The best place in the city to experience the nuanced power Ma la is Jasmine Chinese Cuisine. When it opened, five years ago, Jasmine was tiny place with handful of tables (I’ve been a regular pretty much from the beginning, which makes it impossible for me to dine there anonymously). Last month, Jasmine moved to new digs (next door to the old place) with seating for over a hundred, and already the place is overrun with sit-down diners who before might have had to settle for carry-out.
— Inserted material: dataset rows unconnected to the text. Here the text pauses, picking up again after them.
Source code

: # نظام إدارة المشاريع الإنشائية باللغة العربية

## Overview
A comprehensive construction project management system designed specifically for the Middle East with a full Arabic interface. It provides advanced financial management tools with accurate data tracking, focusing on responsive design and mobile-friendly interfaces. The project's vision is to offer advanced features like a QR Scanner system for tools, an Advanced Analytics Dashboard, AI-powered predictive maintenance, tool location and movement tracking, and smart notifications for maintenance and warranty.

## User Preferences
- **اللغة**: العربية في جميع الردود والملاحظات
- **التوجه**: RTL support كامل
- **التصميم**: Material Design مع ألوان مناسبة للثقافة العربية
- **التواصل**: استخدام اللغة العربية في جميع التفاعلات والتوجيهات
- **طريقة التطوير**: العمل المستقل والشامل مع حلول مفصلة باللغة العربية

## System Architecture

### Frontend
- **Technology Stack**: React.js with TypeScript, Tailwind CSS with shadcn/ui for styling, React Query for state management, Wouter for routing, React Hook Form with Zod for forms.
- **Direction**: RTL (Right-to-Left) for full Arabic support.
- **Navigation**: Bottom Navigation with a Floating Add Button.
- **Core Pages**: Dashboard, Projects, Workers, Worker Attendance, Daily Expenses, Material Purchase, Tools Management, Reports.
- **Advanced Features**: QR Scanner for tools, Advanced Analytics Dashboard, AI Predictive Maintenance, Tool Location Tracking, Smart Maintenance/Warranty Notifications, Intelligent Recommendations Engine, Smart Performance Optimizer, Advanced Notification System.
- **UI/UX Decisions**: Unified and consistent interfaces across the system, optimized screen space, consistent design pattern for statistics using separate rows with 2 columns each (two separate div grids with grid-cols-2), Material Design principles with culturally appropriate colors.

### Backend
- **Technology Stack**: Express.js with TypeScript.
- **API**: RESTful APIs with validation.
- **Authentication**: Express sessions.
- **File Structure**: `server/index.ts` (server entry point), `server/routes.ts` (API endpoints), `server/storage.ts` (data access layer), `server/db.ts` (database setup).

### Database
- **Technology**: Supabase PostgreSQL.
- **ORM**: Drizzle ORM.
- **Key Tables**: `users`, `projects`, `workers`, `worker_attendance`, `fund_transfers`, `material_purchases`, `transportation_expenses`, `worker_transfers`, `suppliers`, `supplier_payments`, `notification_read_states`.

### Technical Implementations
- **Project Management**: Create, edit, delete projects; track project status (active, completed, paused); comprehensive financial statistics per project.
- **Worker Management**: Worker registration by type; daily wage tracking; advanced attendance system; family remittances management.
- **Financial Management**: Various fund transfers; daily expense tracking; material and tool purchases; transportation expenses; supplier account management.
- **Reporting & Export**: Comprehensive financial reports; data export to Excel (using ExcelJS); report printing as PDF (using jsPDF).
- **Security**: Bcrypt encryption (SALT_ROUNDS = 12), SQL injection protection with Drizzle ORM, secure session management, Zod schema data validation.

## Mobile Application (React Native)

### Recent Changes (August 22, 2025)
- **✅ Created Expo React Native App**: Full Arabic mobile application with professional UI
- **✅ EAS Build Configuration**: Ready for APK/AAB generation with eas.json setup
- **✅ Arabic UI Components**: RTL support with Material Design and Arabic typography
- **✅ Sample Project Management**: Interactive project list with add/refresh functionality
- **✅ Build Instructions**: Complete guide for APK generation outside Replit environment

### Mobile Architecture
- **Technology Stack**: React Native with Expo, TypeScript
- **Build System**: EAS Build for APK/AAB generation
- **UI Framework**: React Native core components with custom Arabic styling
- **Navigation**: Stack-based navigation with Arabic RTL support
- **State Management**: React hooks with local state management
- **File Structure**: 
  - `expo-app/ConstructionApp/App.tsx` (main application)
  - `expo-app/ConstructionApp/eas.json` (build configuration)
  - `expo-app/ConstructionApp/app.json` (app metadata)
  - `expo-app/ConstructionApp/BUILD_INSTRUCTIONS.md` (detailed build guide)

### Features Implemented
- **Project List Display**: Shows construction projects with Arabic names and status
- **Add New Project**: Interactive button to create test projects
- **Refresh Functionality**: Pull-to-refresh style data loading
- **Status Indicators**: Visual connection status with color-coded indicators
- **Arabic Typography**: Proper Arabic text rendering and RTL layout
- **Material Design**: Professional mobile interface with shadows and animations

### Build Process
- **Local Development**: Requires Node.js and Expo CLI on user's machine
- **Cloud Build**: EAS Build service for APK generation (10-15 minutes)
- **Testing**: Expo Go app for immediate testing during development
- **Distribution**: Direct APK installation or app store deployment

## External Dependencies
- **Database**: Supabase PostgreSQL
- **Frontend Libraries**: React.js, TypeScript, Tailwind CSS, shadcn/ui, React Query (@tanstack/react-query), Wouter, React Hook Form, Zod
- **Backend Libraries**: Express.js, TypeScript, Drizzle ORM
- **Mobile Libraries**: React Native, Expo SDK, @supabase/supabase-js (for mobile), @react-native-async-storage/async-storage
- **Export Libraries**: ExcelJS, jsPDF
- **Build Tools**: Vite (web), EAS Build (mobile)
In these early days, the service logistics seem still to be catching up with the new scale of operations, but the prevailing aura of warmth and eagerness offsets the occasional bit of confusion. The new place features a cosmopolitan look with warm lighting, a color scheme that focuses on black and tan, with subtle red riffs, a short bar (complete with a TV), and – most importantly - an expanded kitchen space that has enabled owner Lan Zhang and her husband, Chef Lan Lin, to expand the menu.
And what a menu it is! Five years ago, Jasmine offered two menus, one listing Chinese-American classics (sweet and sour chicken, Moo Goo Gai Pan, etc.), and another listing authentic Sichuan dishes. Now, all those dishes are integrated in a magisterial 16 page list that comfort those who love the familiar tastes of Mongolian beef and General Tso’s chicken, while also promising months of discovery for those who crave more adventurous fare.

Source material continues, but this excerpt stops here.